Dynamic Server-Side Clustering for Large Datasets

11 minute read

I recently created a Minimum Viable Product (MVP) for a startup on the Geovation Programme. A principal requirement of this MVP is to display geo-located images, and the expectation is that many tens if not hundreds of thousands of images will be available on the site within the first year of operation. This presented me with a difficulty: How do I present such large amounts of data to the user without an unacceptable delay in rendering the results?

This post describes the solution I came up with for clustering images server-side in order to reduce latency and increase performance client-side.

Client-side Rendering

The client-side rendering of the location data is handled by Leaflet. My first attempt at compression used a Leaflet plugin called Marker Cluster. In common with many other clustering libraries, Marker Cluster has a great demonstration showing how well it renders a large number of markers (50,000 in this case). What is fails to do (also in common with the other libraries) is to explain how you get 50,000 markers onto the client in the first place without waiting 5 minutes for them to be transferred from the server. This is the problem I aim to solve.

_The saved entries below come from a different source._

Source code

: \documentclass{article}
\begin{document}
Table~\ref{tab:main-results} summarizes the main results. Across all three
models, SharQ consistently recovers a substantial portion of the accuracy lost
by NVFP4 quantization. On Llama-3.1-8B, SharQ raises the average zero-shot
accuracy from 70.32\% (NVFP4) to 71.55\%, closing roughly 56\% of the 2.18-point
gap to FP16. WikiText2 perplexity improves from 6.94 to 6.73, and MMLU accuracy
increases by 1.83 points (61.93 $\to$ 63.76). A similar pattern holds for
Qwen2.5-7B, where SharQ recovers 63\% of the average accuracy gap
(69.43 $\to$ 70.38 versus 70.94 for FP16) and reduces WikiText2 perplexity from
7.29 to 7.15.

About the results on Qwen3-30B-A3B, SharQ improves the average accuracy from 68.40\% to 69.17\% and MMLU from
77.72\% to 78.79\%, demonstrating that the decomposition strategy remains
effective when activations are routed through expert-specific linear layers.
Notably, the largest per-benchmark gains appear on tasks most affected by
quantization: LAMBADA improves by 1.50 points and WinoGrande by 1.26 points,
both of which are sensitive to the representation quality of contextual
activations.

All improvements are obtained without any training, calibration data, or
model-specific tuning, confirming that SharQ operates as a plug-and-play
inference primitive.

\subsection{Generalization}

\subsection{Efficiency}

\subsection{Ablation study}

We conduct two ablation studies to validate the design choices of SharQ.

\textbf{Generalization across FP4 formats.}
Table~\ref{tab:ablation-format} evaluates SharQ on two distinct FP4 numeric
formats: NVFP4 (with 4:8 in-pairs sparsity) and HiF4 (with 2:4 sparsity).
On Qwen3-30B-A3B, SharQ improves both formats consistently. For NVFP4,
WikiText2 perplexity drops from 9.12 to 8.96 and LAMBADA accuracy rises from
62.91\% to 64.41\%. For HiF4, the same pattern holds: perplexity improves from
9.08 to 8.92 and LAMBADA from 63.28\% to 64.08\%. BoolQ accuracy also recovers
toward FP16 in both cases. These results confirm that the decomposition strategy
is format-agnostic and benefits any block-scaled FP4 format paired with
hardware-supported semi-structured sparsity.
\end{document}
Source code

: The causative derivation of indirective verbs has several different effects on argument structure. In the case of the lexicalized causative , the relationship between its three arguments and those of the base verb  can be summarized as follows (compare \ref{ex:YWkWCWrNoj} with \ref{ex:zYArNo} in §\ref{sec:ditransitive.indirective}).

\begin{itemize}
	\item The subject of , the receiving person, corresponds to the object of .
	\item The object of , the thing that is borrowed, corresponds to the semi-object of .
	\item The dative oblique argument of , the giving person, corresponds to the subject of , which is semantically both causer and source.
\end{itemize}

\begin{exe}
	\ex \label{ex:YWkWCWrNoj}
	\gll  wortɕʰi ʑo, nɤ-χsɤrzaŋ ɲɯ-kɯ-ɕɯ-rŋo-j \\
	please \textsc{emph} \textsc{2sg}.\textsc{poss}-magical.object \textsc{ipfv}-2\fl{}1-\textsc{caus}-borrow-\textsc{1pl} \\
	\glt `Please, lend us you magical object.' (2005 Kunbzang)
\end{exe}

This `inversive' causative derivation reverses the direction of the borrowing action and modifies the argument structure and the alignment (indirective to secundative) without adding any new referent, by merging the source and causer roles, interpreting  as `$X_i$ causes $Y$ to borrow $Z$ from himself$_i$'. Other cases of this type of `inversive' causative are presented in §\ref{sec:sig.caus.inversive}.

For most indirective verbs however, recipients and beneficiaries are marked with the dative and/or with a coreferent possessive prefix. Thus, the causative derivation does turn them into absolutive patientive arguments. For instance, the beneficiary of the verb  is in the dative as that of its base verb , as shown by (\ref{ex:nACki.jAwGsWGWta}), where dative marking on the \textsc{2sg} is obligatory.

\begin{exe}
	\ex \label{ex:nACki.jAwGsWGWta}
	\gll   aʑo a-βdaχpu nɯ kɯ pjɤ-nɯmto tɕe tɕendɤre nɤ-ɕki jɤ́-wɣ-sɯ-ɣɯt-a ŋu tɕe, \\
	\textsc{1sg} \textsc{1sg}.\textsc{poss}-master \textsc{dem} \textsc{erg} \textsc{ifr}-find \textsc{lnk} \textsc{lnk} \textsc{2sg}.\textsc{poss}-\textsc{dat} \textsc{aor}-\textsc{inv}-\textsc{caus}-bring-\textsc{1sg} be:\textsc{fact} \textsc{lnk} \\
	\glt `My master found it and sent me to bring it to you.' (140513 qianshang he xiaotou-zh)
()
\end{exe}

In order for the server-side results to be compatible with the client I decided that the same clustering algorithm should be used on both platforms. Since MarkerCluster is DOM-based, this meant creating a virtual DOM on the server and somehow running the MarkerCluster library within it. To cut a long story short, I managed to make this work by modifying this excellent example but it quickly became apparent that even with low numbers (i.e. 2000 - 3000 markers) performance was unacceptably slow.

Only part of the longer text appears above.